What are your lab’s main goals?

Essentially, we’re doctors for batteries. We pinpoint failure modes at the atomic and molecular level so that we can prescribe better engineering mitigation strategies and improve battery performance. We research all kinds of different batteries, from miniature batteries for the Internet of Things and cell phones, to lithium-ion and lithium metal batteries for mobility and transportation. In the next decade, we’ll focus on Earth abundant materials and batteries for grid scale storage.

What technologies support your research?

I use scanning electron microscopy and spectroscopy techniques to examine the intricacies of material behaviours. First principles calculations, which use quantum mechanics, help us predict material properties, meaning we can screen multiple potential materials without synthesizing them all from scratch. We then fabricate and conduct extensive studies on the most promising materials.

Even as a mid-career researcher, I find it astonishing that we can now visualize interacting materials at the molecular level under realistic operating conditions. These technologies will help resolve real-world problems, not just for biological and medical studies, but in materials science and molecular engineering too.

Describe a moment in your lab that took you by surprise.

Since 2016 my group has been developing cryogenic electron microscopy (CEM) for battery analysis. Batteries are inherently very reactive, that’s what makes them so powerful. The ions moving around inside the battery induce dynamic structural, chemical and phase changes: the ability to freeze these states and take a closer look at them is invaluable. It allows us to see what’s happening at the interface between the electrode and electrolyte, or on the surface of the reactive lithium metal.

We were genuinely shocked when we first looked at lithium metal batteries using CEM. These batteries could only achieve around 200 charging cycles and were plagued with inefficiency issues, but nobody knew why. We discovered that most of the lithium metal was effectively ‘dead’ in the cell after repeated cycles, because they were wrapped around by insulating materials. They were still metallic, but their activity was lost. Lithium metal batteries can now achieve more than 1,000 cycles thanks to our discovery.

Have any obstacles led you to other key discoveries?

Batteries are as temperamental as human bodies; for example, they don’t perform well at low temperatures. We pioneered the design of a liquefied gas electrolyte based on difluoromethane¹, which enabled us to create lithium batteries that operate at a wide temperature range of -78ºC to +65ºC. This discovery led to a spin-off company called South 8 Technologies, founded by my graduate students, whose products made it into the Time magazine’s best inventions list 2024. I’m so proud of this achievement.

We also developed a lithium-ion battery with pure silicon anodes and a sulphide-based solid-state electrolyte (SSE). Unlike traditional silicon-carbon anodes, our pure silicon anodes prevent SSE decomposition, extending battery life. The SSE also stops silicon from cracking, a common issue with liquid electrolytes. This breakthrough significantly advances the field.

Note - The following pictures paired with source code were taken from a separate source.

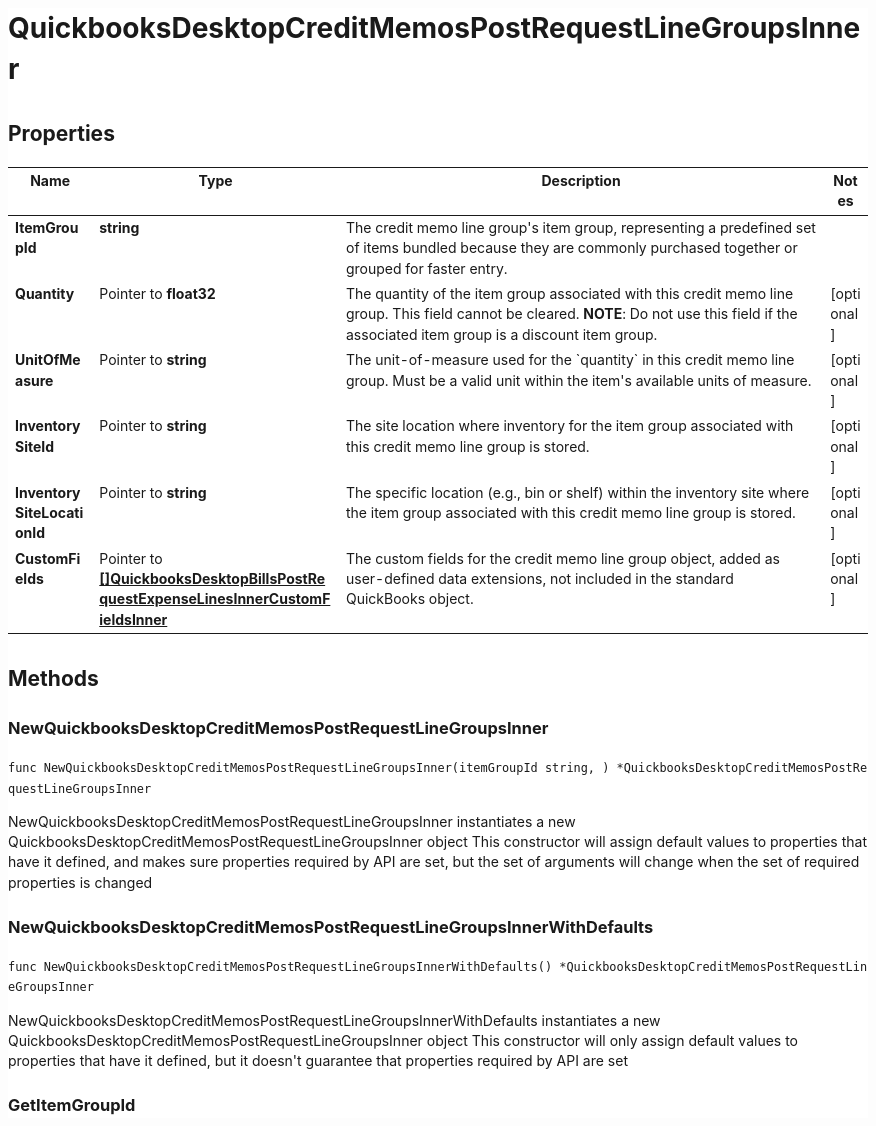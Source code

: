 # QuickbooksDesktopCreditMemosPostRequestLineGroupsInner

## Properties

Name | Type | Description | Notes
------------ | ------------- | ------------- | -------------
**ItemGroupId** | **string** | The credit memo line group&#39;s item group, representing a predefined set of items bundled because they are commonly purchased together or grouped for faster entry. | 
**Quantity** | Pointer to **float32** | The quantity of the item group associated with this credit memo line group. This field cannot be cleared.  **NOTE**: Do not use this field if the associated item group is a discount item group. | [optional] 
**UnitOfMeasure** | Pointer to **string** | The unit-of-measure used for the &#x60;quantity&#x60; in this credit memo line group. Must be a valid unit within the item&#39;s available units of measure. | [optional] 
**InventorySiteId** | Pointer to **string** | The site location where inventory for the item group associated with this credit memo line group is stored. | [optional] 
**InventorySiteLocationId** | Pointer to **string** | The specific location (e.g., bin or shelf) within the inventory site where the item group associated with this credit memo line group is stored. | [optional] 
**CustomFields** | Pointer to [**[]QuickbooksDesktopBillsPostRequestExpenseLinesInnerCustomFieldsInner**](QuickbooksDesktopBillsPostRequestExpenseLinesInnerCustomFieldsInner.md) | The custom fields for the credit memo line group object, added as user-defined data extensions, not included in the standard QuickBooks object. | [optional] 

## Methods

### NewQuickbooksDesktopCreditMemosPostRequestLineGroupsInner

`func NewQuickbooksDesktopCreditMemosPostRequestLineGroupsInner(itemGroupId string, ) *QuickbooksDesktopCreditMemosPostRequestLineGroupsInner`

NewQuickbooksDesktopCreditMemosPostRequestLineGroupsInner instantiates a new QuickbooksDesktopCreditMemosPostRequestLineGroupsInner object
This constructor will assign default values to properties that have it defined,
and makes sure properties required by API are set, but the set of arguments
will change when the set of required properties is changed

### NewQuickbooksDesktopCreditMemosPostRequestLineGroupsInnerWithDefaults

`func NewQuickbooksDesktopCreditMemosPostRequestLineGroupsInnerWithDefaults() *QuickbooksDesktopCreditMemosPostRequestLineGroupsInner`

NewQuickbooksDesktopCreditMemosPostRequestLineGroupsInnerWithDefaults instantiates a new QuickbooksDesktopCreditMemosPostRequestLineGroupsInner object
This constructor will only assign default values to properties that have it defined,
but it doesn't guarantee that properties required by API are set

### GetItemGroupId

What challenges are shaping your research?

Batteries are not renewable. Their production consumes vast amounts of materials and energy, and not all components are recyclable. Politicians and policymakers must understand the need for terawatt-hour storage batteries to achieve the energy transition. We require alternative, abundant materials for these batteries, and investment in these solutions is crucial. Science as a concept has no boundaries, and we do not lack brilliant minds or creative talent. Yet scientists are restricted within set boundaries, most often by geopolitical forces. International cooperation, open-source knowledge and data sharing are paramount to achieving an effective and sustainable global energy transition.